Comme souvent dans ces caslà, le faussaire n’a pu agir seul.
Une mécanique bien huilée gravitait autour de lui : un intermédiaire prénommé Lothar, ancien
chauffeur de train originaire
d’Allemagne de l’Est qui inondait le marché allemand en se
faisant passer pour le « comte
Von Waldstein » pour duper plus
facilement ses victimes ; un
commissaire-priseur et un marchand d’art.
Des œuvres toujours en vente
Il y a neuf ans, Robert Driessen s’était installé en Thaïlande.

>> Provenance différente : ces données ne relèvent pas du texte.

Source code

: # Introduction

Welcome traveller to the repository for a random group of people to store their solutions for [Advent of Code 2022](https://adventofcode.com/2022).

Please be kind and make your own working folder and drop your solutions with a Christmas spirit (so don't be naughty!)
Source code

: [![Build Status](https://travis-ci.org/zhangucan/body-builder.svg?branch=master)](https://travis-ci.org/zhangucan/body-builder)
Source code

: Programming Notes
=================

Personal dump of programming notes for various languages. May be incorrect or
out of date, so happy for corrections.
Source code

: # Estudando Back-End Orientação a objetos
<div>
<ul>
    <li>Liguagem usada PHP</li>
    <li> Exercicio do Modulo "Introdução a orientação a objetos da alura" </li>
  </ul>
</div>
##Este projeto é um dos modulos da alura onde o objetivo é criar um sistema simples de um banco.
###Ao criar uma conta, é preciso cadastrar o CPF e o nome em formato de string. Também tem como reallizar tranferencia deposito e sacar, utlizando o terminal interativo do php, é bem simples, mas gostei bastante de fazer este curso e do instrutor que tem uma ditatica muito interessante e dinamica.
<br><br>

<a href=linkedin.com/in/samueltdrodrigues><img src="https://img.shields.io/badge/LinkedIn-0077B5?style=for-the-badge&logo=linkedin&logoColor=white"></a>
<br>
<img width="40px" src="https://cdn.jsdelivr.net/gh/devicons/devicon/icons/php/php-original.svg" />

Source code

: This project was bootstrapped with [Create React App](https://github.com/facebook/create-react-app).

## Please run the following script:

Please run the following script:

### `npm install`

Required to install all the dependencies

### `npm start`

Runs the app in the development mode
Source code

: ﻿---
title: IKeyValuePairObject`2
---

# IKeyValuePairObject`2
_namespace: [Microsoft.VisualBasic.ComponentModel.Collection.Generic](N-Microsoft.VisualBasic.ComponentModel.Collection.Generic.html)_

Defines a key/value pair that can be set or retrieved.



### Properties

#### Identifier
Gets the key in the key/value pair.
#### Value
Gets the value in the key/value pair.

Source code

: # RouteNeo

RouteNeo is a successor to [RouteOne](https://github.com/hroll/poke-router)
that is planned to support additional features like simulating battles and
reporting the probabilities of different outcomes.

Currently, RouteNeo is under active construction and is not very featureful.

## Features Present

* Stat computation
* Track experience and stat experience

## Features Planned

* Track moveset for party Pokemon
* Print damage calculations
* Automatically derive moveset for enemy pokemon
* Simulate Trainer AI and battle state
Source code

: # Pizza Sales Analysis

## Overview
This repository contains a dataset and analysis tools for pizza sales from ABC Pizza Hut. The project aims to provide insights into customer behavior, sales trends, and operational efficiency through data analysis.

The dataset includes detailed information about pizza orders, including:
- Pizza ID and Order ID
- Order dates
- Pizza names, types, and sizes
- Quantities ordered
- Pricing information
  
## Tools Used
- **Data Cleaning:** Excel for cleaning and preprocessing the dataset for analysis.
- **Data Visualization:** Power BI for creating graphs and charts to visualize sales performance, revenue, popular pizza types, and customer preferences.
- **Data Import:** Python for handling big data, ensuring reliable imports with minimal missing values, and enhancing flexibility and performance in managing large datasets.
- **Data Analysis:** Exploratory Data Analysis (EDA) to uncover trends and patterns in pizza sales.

Il y menait une vie plutôt tranquille, en gérant un petit restaurant et en vendant sur le côté ses
œuvres par le biais de son site
Internet. Il n’a pas dû choisir
cette destination totalement par
hasard puisque ce pays d’Asie du
sud-est ne possédant aucun traité d’extradition avec les PaysBas, le faussaire ne risquait alors
pas grand-chose.
Mais trois éléments ont précipité sa chute. Le premier a été la
prise en flagrant délit de ses
comparses en 2009 lors de la découverte par la police allemande
d’un hangar situé à Mainz renfermant 831 bronzes et 171
sculptures sur plâtre étrangement ressemblantes aux œuvres
de Giacometti. Le second a été la
fin de son permis de séjour l’obligeant à revenir en Europe. Et enfin le troisième : sa réelle identité révélée au grand jour grâce à
un cliché de l’une de ses œuvres
pris devant une fenêtre qui reflétait parfaitement son image. Arthur Brand, un consultant en art
néerlandais, bien décidé à jouer
les justiciers pour faire tomber le
faussaire est l’auteur du cliché.
L’originalité de la chose, si on
ose le terme, réside dans le fait
qu’en dépit de ses démêlés judiciaires Robert Driessen propose
toujours à l’heure actuelle via
son site Internet treize sculptures désignées en tant que « reproductions originales de Giacometti ». En ce début juillet, les
soldes battent également leur
plein sur ce site puisque tous les
modèles se situent dans une
fourchette allant de 750 à 2.250
euros. Ces réductions de prix seraient officiellement liées à l’arrivée imminente d’une nouvelle
collection mais gageons que l’ouverture du procès ne devrait pas
y être totalement étrangère. ■
LOÏC BUISSERET (St.)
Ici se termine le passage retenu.